To do this, we first decompose the variational distribution q of latent variables in $\mathcal {Z}$ into two categories of variational distributions used in the two networks in our NVMF model — user inference network and item inference network (see Fig. 2), q_ϕ and q_λ, by assuming the conditional independence:

$$ \begin{array}{@{}rcl@{}} q(\mathcal{Z}_{ij}|\mathcal{X}_{i}, \mathcal{Y}_{j}, R_{ij})& = &\underbrace{q_{\phi}(\boldsymbol{u}_{i}|\mathcal{X}_{i})q_{\phi}(\boldsymbol{a}_{i}|\mathcal{X}_{i})q_{\phi}(\boldsymbol{b}_{i}|\mathcal{X}_{i})}_{\text{for users}}\\ &&\cdot\underbrace{q_{\lambda}(\boldsymbol{v}_{j}|\mathcal{Y}_{j})q_{\lambda}(\boldsymbol{c}_{j}|\mathcal{Y}_{j})q_{\lambda}(\boldsymbol{d}_{j}|\mathcal{Y}_{j})}_{\text{for items}}, \end{array} $$

(17)

where $\mathcal {X}_{i}=(\boldsymbol {s}_{i}^{u},\boldsymbol {f}_{i})$ represents the set of user observed variables, and $\mathcal {Y}_{j}=(\boldsymbol {s}_{j}^{v},\boldsymbol {g}_{j})$ represents the set of item observed variables.

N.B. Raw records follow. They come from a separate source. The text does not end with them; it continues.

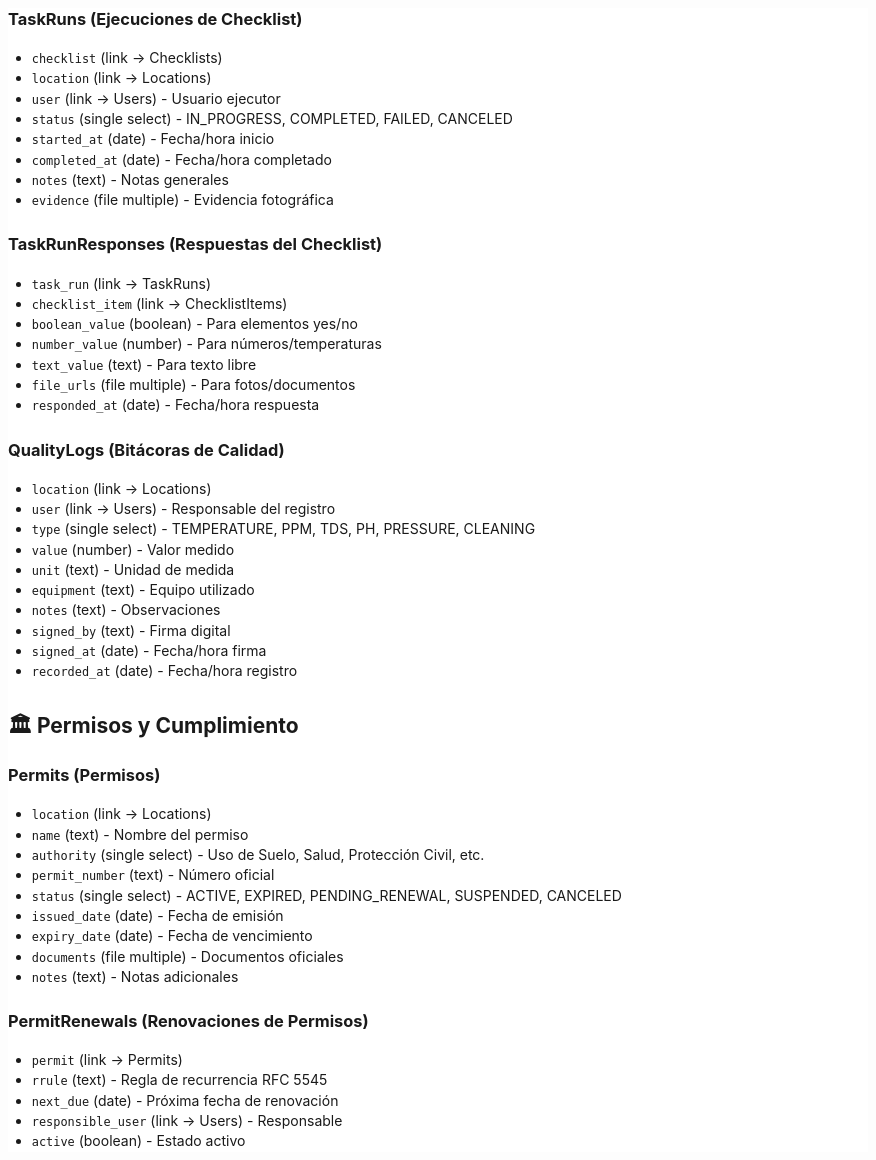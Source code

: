 ### **TaskRuns** (Ejecuciones de Checklist)
- `checklist` (link → Checklists)
- `location` (link → Locations)
- `user` (link → Users) - Usuario ejecutor
- `status` (single select) - IN_PROGRESS, COMPLETED, FAILED, CANCELED
- `started_at` (date) - Fecha/hora inicio
- `completed_at` (date) - Fecha/hora completado
- `notes` (text) - Notas generales
- `evidence` (file multiple) - Evidencia fotográfica

### **TaskRunResponses** (Respuestas del Checklist)
- `task_run` (link → TaskRuns)
- `checklist_item` (link → ChecklistItems)
- `boolean_value` (boolean) - Para elementos yes/no
- `number_value` (number) - Para números/temperaturas
- `text_value` (text) - Para texto libre
- `file_urls` (file multiple) - Para fotos/documentos
- `responded_at` (date) - Fecha/hora respuesta

### **QualityLogs** (Bitácoras de Calidad)
- `location` (link → Locations)
- `user` (link → Users) - Responsable del registro
- `type` (single select) - TEMPERATURE, PPM, TDS, PH, PRESSURE, CLEANING
- `value` (number) - Valor medido
- `unit` (text) - Unidad de medida
- `equipment` (text) - Equipo utilizado
- `notes` (text) - Observaciones
- `signed_by` (text) - Firma digital
- `signed_at` (date) - Fecha/hora firma
- `recorded_at` (date) - Fecha/hora registro

## 🏛️ Permisos y Cumplimiento

### **Permits** (Permisos)
- `location` (link → Locations)
- `name` (text) - Nombre del permiso
- `authority` (single select) - Uso de Suelo, Salud, Protección Civil, etc.
- `permit_number` (text) - Número oficial
- `status` (single select) - ACTIVE, EXPIRED, PENDING_RENEWAL, SUSPENDED, CANCELED
- `issued_date` (date) - Fecha de emisión
- `expiry_date` (date) - Fecha de vencimiento
- `documents` (file multiple) - Documentos oficiales
- `notes` (text) - Notas adicionales

### **PermitRenewals** (Renovaciones de Permisos)
- `permit` (link → Permits)
- `rrule` (text) - Regla de recurrencia RFC 5545
- `next_due` (date) - Próxima fecha de renovación
- `responsible_user` (link → Users) - Responsable
- `active` (boolean) - Estado activo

Like VAE [19], the variational distributions are chosen to be a Gaussian distribution $\mathcal {N}(\boldsymbol {\mu },\boldsymbol {\Sigma })$, whose mean μ and covariance matrix Σ are the output of the inference network. Thus, in our NVMF, for latent variables related to the i-th user, we set:

$$ \begin{array}{@{}rcl@{}} &&q_{\phi}(\boldsymbol{u}_{i}|\mathcal{X}_{i})=\mathcal{N}(\mu_{\phi_{u_{i}}}(\mathcal{X}_{i}),\text{diag}(\exp(\delta_{\phi_{u_{i}}}(\mathcal{X}_{i})))), \end{array} $$

(18)

$$ \begin{array}{@{}rcl@{}} &&q_{\phi}(\boldsymbol{a}_{i}|\mathcal{X}_{i})=\mathcal{N}(\mu_{\phi_{a_{i}}}(\mathcal{X}_{i}),\text{diag}(\exp(\delta_{\phi_{a_{i}}}(\mathcal{X}_{i})))), \end{array} $$

(19)

$$ \begin{array}{@{}rcl@{}} &&q_{\phi}(\boldsymbol{b}_{i}|\mathcal{X}_{i})=\mathcal{N}(\mu_{\phi_{b_{i}}}(\mathcal{X}_{i}),\text{diag}(\exp(\delta_{\phi_{b_{i}}}(\mathcal{X}_{i})))), \end{array} $$

(20)

where the subscripts of μ and δ indicate the parameters in our user inference network corresponding to u_i, a_i and b_i, respectively. Similarly, for j-th item:

$$ \begin{array}{@{}rcl@{}} &&q_{\lambda}(\boldsymbol{v}_{j}|\mathcal{Y}_{j})=\mathcal{N}(\mu_{\lambda_{v_{j}}}(\mathcal{Y}_{j}),\text{diag}(\exp(\delta_{\lambda_{v_{j}}}(\mathcal{Y}_{j})))), \end{array} $$

(21)

$$ \begin{array}{@{}rcl@{}} &&q_{\lambda}(\boldsymbol{c}_{j}|\mathcal{Y}_{j})=\mathcal{N}(\mu_{\lambda_{c_{j}}}(\mathcal{Y}_{j}),\text{diag}(\exp(\delta_{\lambda_{c_{j}}}(\mathcal{Y}_{j})))), \end{array} $$

(22)

$$ \begin{array}{@{}rcl@{}} &&q_{\lambda}(\boldsymbol{d}_{j}|\mathcal{Y}_{j})=\mathcal{N}(\mu_{\lambda_{d_{j}}}(\mathcal{Y}_{j}),\text{diag}(\exp(\delta_{\lambda_{d_{j}}}(\mathcal{Y}_{j})))), \end{array} $$

(23)

where the subscripts of μ and δ indicate the parameters in item inference network corresponding to v_j, c_j and d_j, respectively.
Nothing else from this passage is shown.